• _What the exercise asks_: Using the data beneath, show every line that includes the word "method".

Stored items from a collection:
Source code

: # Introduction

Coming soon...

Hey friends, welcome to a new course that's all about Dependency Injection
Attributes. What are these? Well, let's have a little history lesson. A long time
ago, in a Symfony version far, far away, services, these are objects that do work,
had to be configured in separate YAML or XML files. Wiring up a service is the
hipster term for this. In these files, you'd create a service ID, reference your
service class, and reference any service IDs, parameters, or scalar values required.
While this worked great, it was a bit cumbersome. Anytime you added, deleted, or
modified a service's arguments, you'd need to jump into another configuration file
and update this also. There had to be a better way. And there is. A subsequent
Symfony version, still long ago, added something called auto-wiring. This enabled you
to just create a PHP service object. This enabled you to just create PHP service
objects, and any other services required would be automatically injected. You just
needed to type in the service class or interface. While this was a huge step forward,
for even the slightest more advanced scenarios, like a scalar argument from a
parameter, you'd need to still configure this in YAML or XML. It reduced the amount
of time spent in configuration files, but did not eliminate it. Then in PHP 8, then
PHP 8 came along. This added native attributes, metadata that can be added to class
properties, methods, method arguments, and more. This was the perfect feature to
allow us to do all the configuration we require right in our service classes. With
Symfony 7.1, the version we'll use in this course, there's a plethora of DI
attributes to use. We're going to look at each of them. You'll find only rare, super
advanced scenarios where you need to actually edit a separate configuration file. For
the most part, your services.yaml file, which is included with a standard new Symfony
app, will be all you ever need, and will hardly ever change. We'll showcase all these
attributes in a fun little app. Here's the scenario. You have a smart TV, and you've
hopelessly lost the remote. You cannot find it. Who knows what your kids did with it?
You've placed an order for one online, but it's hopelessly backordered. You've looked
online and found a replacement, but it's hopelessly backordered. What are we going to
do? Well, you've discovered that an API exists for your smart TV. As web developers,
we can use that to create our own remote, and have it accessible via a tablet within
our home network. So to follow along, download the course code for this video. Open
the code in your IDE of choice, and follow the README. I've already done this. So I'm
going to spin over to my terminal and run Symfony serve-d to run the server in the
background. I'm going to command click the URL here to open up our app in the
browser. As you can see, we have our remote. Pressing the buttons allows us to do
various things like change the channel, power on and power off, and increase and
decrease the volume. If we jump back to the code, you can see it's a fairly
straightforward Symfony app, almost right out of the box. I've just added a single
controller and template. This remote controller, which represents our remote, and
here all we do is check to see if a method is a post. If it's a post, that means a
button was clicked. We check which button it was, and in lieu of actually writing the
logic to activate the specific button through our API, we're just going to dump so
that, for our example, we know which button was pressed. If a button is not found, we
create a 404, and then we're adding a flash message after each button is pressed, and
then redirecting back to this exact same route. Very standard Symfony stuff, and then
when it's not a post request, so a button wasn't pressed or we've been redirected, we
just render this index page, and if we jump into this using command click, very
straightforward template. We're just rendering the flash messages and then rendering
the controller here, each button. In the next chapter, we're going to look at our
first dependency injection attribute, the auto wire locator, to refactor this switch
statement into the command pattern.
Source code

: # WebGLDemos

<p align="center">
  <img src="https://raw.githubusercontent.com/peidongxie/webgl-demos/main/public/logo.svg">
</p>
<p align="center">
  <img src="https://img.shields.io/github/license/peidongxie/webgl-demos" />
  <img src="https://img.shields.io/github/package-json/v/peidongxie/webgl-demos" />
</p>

• _Solution_:
properties, methods, method arguments, and more. This was the perfect feature to
here all we do is check to see if a method is a post. If it's a post, that means a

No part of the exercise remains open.